┌────────
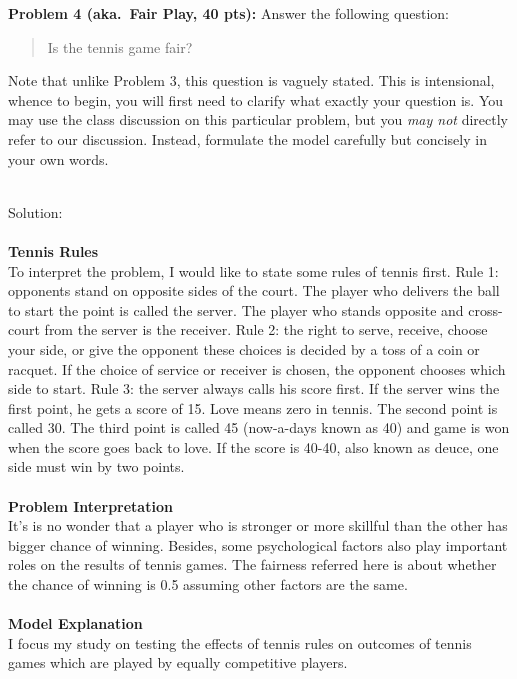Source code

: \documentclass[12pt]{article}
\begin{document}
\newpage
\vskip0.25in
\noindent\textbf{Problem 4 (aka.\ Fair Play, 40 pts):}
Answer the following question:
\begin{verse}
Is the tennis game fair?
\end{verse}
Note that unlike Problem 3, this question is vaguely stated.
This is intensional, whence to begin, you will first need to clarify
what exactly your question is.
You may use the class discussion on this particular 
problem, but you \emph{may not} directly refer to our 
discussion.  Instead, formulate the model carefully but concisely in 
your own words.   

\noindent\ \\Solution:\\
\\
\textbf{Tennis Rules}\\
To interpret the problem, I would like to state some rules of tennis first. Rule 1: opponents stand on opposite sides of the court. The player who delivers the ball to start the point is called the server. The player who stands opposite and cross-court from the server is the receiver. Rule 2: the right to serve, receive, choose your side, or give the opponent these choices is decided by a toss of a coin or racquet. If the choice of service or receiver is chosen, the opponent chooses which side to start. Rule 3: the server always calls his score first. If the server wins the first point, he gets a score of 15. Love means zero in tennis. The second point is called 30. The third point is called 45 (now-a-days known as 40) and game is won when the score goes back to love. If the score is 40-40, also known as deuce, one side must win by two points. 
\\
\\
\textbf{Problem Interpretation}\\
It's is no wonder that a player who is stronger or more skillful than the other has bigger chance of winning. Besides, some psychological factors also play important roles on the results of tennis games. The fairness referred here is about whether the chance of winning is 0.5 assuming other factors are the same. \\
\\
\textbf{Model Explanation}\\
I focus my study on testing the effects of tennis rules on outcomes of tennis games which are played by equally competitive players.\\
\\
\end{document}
└────────
- [Exercise]:
Once the pictures are set aside, transcribe the remaining lines above exactly.

- [Answer space]:
Source code

: \documentclass[12pt]{article}
\begin{document}
\newpage
\vskip0.25in
\noindent\textbf{Problem 4 (aka.\ Fair Play, 40 pts):}
Answer the following question:
\begin{verse}
Is the tennis game fair?
\end{verse}
Note that unlike Problem 3, this question is vaguely stated.
This is intensional, whence to begin, you will first need to clarify
what exactly your question is.
You may use the class discussion on this particular 
problem, but you \emph{may not} directly refer to our 
discussion.  Instead, formulate the model carefully but concisely in 
your own words.   

\noindent\ \\Solution:\\
\\
\textbf{Tennis Rules}\\
To interpret the problem, I would like to state some rules of tennis first. Rule 1: opponents stand on opposite sides of the court. The player who delivers the ball to start the point is called the server. The player who stands opposite and cross-court from the server is the receiver. Rule 2: the right to serve, receive, choose your side, or give the opponent these choices is decided by a toss of a coin or racquet. If the choice of service or receiver is chosen, the opponent chooses which side to start. Rule 3: the server always calls his score first. If the server wins the first point, he gets a score of 15. Love means zero in tennis. The second point is called 30. The third point is called 45 (now-a-days known as 40) and game is won when the score goes back to love. If the score is 40-40, also known as deuce, one side must win by two points. 
\\
\\
\textbf{Problem Interpretation}\\
It's is no wonder that a player who is stronger or more skillful than the other has bigger chance of winning. Besides, some psychological factors also play important roles on the results of tennis games. The fairness referred here is about whether the chance of winning is 0.5 assuming other factors are the same. \\
\\
\textbf{Model Explanation}\\
I focus my study on testing the effects of tennis rules on outcomes of tennis games which are played by equally competitive players.\\
\\
\end{document}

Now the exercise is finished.